Dear TensorFlow Community,
I'm training a classifier with tf.contrib.factorization.KMeansClustering
,
but the training goes really slow, and only uses 1% of my GPU.
However, my 4 CPU cores are hitting about 35% use constantly.
Is it the case that K-Means is written more for the CPU than the GPU?
Is there a way I can shift more of the computation to the GPU, or some other approach to speed up training?
Below is my script for training (Python3).
Thank you for your time.
import tensorflow as tf
def parser(record):
features={
'feats': tf.FixedLenFeature([], tf.string),
}
parsed = tf.parse_single_example(record, features)
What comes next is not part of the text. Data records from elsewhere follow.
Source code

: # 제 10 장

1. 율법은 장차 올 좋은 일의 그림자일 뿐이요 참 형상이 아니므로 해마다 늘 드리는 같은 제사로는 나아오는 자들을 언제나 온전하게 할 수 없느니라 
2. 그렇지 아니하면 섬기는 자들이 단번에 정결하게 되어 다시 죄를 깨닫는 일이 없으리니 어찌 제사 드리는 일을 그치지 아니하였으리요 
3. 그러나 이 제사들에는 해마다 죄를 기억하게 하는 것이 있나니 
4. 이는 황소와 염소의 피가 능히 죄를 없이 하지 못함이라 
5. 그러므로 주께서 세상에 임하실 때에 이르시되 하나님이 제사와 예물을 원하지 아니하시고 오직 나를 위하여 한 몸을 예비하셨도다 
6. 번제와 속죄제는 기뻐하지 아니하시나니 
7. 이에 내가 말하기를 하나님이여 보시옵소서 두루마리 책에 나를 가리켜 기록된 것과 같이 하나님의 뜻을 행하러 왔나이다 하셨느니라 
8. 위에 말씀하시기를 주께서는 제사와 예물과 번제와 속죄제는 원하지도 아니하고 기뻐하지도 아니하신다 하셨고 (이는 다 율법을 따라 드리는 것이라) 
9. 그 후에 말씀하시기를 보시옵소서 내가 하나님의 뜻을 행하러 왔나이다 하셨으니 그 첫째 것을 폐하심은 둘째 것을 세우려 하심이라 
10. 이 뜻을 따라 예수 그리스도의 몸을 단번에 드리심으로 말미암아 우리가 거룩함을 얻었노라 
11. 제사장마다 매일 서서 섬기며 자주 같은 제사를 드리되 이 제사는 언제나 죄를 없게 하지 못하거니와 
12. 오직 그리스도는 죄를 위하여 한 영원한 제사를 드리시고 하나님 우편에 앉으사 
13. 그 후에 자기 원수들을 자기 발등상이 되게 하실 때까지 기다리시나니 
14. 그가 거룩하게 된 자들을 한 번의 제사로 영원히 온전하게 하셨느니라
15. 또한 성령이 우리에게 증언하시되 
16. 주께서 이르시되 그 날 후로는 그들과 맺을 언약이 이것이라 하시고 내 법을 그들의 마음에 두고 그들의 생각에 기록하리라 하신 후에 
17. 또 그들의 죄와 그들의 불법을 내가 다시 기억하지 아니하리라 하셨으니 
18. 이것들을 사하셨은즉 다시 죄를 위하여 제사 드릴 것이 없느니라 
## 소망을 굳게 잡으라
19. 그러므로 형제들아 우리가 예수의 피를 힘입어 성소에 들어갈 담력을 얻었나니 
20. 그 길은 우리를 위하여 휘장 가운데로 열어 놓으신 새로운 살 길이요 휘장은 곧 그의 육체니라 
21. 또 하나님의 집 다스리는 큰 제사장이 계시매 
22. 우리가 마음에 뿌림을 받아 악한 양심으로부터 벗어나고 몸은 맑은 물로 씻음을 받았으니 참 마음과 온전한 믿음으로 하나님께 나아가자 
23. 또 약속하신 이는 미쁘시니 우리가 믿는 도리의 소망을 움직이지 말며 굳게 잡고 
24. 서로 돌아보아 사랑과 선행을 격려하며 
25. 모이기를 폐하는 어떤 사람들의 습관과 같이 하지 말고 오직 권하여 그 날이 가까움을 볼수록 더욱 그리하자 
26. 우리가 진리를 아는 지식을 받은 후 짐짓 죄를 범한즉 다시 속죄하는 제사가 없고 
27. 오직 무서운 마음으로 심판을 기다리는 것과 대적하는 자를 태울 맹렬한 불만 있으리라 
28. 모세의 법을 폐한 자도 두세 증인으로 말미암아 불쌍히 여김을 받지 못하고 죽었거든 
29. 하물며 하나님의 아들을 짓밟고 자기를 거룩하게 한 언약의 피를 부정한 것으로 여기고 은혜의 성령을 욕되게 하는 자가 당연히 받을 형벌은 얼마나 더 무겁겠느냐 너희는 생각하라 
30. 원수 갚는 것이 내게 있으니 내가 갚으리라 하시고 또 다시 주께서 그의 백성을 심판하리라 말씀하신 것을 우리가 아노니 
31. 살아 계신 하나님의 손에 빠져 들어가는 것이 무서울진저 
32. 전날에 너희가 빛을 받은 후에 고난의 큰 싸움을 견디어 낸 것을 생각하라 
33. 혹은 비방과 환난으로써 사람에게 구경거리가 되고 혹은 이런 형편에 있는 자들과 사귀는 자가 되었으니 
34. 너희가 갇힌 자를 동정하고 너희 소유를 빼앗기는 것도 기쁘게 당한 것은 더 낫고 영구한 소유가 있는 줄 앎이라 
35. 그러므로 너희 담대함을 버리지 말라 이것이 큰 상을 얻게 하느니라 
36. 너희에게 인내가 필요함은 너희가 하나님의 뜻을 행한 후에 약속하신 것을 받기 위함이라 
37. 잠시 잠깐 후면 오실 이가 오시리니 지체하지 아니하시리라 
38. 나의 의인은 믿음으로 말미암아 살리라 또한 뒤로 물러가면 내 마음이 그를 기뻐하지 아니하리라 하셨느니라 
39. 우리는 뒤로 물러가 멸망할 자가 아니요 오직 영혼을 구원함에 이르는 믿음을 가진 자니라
feats = tf.convert_to_tensor(tf.decode_raw(parsed['feats'], tf.float64))
return {'feats': feats}
def my_input_fn(tfrecords_path):
dataset = (
tf.data.TFRecordDataset(tfrecords_path)
.map(parser)
.batch(1024)
)
iterator = dataset.make_one_shot_iterator()
batch_feats = iterator.get_next()
return batch_feats
### SPEC FUNCTIONS ###
train_spec_kmeans = tf.estimator.TrainSpec(input_fn = lambda: my_input_fn('/home/ubuntu/train.tfrecords') , max_steps=10000)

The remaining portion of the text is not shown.